Book Review: THE TURN OF THE KEY, a nanny accused of murder pleads innocence

The Turn of the Key
Ruth Ware

London child carer Rowan Caine, an employee in the baby room at Little Nippers, happens upon a advertisement for a live-in nanny for the Elincourts, the parents of whom are partners in an architectural firm with four girls, a teenager in boarding school, Maddie, an eight-year-old, Ellie, five, and Petra, just eighteen months, in the Scottish Highlands.

Though there are signs of trouble—the Elincourts’ estate, Heatherbrae House, is rumored to be haunted, and several nannies have come and gone in a short time, leaving mother Sandra needing to fill the post urgently—Rowan finds herself seduced by the opulence and charmed by Sandra and the younger girls.

When Rowan receives the job, she is elated, but she quickly wonders if she will go the way of the other nannies. On her first night in the home, Sandra tells her she and Bill, the father, who Rowan first met that evening, will be traveling for work for a least a week starting the next day. Later, when Rowan and Bill are alone, he subtly makes a pass at her.

Maddie seems determined to undermine Rowan at every turn. Even worse, it seems someone—or something—is trying to drive Rowan away. The smart house malfunctions, blasting music and lights in the middle of the night. Keys go missing. Maddie and Ellie lead Rowan to a nightmarish garden that Rowan later learns is a poison garden planted by a previous occupant, a chemist, whose daughter died after eating berries planted there.

The groundskeeper, Jack, always seems to be around when Rowan is terrorized, yet as the only other adult on the premises, she can’t help but want to confide in him. Jean, the cleaner, displays an instant dislike to Rowan, and also falls under Rowan’s suspicion.

After only weeks in the post, Rowan is paranoid to the point of breaking, one of the girls is dead, and Rowan has been arrested for her murder. Writing to a solicitor from prison, Rowan recounts her time at Heatherbrae House maintaining her innocence. However, her claims are hard to believe when the police uncovered so many lies.

The Turn of the Key has been my favorite Ruth Ware book yet. The isolated nature of Heatherbrae House which stokes Rowan’s paranoia lends itself to a very focused and precise narrative with only a few key characters. As Rowan became more and more horrified and frightened, most of these characters became viable suspects. The first third or so of the novel drew an alarming portrait of Heatherbrae House and its inhabitants, while the conclusion was filled with action and surprises.
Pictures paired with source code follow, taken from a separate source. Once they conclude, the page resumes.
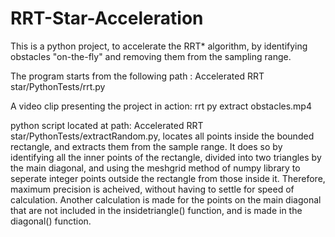 # RRT-Star-Acceleration
This is a python project, to accelerate the RRT* algorithm, by identifying obstacles "on-the-fly" and removing them from the sampling range.

The program starts from the following path :  Accelerated RRT star/PythonTests/rrt.py

A video clip presenting the project in action: rrt py extract obstacles.mp4

python script located at path: Accelerated RRT star/PythonTests/extractRandom.py, locates all points inside the bounded rectangle, and extracts them from the sample range. It does so by identifying all the inner points of the rectangle, divided into two triangles by the main diagonal, and using the meshgrid method of numpy library to seperate integer points outside the rectangle from those inside it. Therefore, maximum precision is acheived, without having to settle for speed of calculation.
Another calculation is made for the points on the main diagonal that are not included in the insidetriangle() function, and is made in the diagonal() function.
Though these revelations seemed to arrive completely unexpectedly, most were cunningly planted from the beginning of the narrative.

For me, the book pulled me in quickly and gathered steam, and I found it entertaining, though disturbing to know on of the children would die. For the most part, I thought the epistolary format was a good choice for telling this story, though at times, I thought Rowan’s direct pleas to Mr. Wrexham were overwrought, and, while understandable given her status, a little distracting to her story about Heatherbrae House. Still, it was unclear if Rowan was a reliable narrator or not, and figuring this out was part of the intrigue of the book.

I am amazed at Ware’s versatility. I’ve read all her thrillers, and they all have such unique styles. Her ability to craft new stories with different structures and voices impresses me. If you are a fan of Ware or of psychological thrillers, you’ll probably enjoy this entertaining read!